Professor Patrick Casey, Senior Vice-Dean for Research at Duke-NUS, commented that this fundamental neuroscience work offers valuable mechanistic insight into conditions affecting brain development and may ultimately inform better ways to support people with neurodevelopmental disorders.
The research team is extending these findings to investigate the roles of the mammalian and human counterparts of Pr-set7—SETD8 and KMT5A—in vertebrate brain development and in disease-relevant contexts.
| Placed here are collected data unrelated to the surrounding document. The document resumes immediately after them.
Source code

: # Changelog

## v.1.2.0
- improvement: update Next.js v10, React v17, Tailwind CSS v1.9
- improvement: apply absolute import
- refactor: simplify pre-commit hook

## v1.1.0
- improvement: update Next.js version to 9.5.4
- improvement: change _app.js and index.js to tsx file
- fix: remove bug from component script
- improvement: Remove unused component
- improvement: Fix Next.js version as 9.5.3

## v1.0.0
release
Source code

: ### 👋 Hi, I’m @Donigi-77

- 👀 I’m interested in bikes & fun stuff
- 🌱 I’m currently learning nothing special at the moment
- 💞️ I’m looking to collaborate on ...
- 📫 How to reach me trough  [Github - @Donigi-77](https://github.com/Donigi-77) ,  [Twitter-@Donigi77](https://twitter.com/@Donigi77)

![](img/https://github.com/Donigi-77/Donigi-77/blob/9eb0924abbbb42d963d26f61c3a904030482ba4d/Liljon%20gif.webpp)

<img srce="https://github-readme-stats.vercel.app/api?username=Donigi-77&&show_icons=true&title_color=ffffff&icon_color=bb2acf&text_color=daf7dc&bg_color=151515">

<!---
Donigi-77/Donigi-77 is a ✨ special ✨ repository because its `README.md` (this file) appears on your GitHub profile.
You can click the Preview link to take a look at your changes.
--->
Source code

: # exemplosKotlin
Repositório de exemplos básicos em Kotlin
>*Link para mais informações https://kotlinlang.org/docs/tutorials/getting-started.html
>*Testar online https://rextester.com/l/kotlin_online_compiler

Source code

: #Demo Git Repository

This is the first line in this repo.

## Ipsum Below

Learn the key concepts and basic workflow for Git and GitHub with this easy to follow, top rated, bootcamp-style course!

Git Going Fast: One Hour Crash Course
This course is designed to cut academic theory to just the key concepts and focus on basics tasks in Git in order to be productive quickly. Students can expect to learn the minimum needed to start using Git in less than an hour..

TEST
About this genetics research news
Source: Duke-NUS Medical School
Contact: Federico Graciano – Duke-NUS Medical School
Image: The image is credited to Wang Hongyan
Original Research: Open access. “Histone lysine methyltransferase Pr‐set7/SETD8 promotes neural stem cell reactivation” by Wang Hongyan et al., EMBO Reports (DOI: 10.15252/embr.202050994)
Abstract (paraphrased)
Histone lysine methyltransferase Pr‐set7/SETD8 promotes neural stem cell reactivation
Neural stem cells must switch between quiescence and proliferation for normal brain development and tissue maintenance. Variants in histone methyltransferase genes such as KMT5A have been associated with neurodevelopmental disorders, but their roles in the central nervous system are not fully defined. This study shows that Drosophila Pr-set7 is a key regulator of NSC reactivation: loss of pr-set7 delays reactivation and reduces monomethylation of histone H4 at lysine 20 (H4K20me1) in the brain. NSC-specific profiling reveals that Pr-set7 occupies promoter regions of cyclin-dependent kinase 1 (cdk1) and the Wnt co-activator earthbound1/jerky (ebd1), and is required for their proper expression. Both Cdk1 and Ebd1 promote NSC reactivation, and their overexpression largely rescues the reactivation defects caused by pr-set7 depletion. These results indicate that Pr-set7 coordinates cell-cycle progression and Wnt signaling to enable NSC reactivation and suggest a conserved role for mammalian SETD8/KMT5A in brain development.